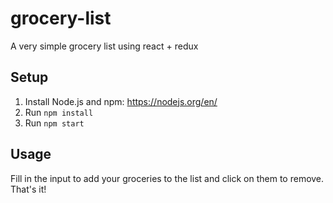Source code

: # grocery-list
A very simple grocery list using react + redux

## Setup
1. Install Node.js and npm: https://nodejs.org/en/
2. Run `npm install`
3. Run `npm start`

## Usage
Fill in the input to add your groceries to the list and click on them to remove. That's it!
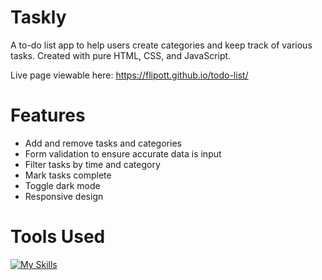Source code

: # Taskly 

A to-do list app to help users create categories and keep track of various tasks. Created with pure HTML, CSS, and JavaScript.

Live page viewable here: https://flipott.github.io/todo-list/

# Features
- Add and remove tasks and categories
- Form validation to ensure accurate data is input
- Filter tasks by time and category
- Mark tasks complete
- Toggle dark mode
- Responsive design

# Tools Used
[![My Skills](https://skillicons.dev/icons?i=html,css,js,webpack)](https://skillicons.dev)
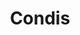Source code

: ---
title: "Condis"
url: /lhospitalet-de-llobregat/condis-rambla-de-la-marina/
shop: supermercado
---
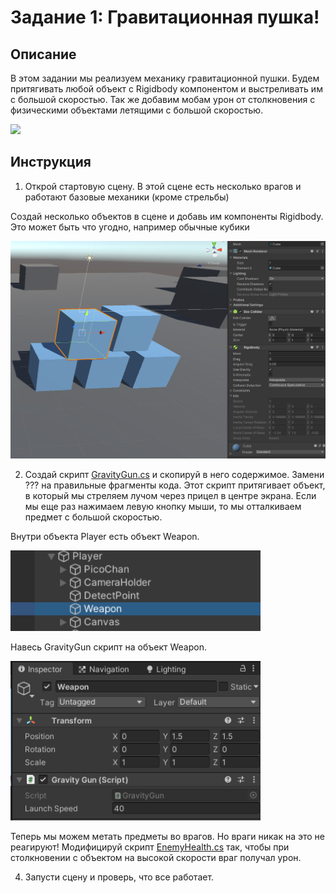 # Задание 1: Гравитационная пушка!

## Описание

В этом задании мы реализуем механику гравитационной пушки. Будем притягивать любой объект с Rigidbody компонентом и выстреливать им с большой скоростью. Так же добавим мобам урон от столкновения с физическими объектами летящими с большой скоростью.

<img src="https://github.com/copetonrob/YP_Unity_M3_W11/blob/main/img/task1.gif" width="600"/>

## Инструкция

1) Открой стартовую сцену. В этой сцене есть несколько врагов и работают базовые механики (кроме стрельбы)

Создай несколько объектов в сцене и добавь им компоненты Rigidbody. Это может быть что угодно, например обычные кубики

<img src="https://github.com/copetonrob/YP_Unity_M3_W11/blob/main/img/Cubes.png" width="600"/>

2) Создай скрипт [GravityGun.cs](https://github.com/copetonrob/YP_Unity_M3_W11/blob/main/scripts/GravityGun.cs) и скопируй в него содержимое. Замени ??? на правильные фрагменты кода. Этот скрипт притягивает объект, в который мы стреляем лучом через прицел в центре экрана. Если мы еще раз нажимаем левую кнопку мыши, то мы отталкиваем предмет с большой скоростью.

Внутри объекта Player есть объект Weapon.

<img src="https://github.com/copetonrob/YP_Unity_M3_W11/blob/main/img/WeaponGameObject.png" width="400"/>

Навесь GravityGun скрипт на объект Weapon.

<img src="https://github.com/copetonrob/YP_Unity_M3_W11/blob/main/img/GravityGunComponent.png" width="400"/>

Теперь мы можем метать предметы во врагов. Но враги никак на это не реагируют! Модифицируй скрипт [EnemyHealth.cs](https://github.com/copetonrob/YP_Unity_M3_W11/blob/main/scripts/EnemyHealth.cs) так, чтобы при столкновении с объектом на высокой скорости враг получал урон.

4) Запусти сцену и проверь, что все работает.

********

What is being asked: Please tally how many lines in the listing above contain the word "input", and answer with the figure alone.

Your response: 2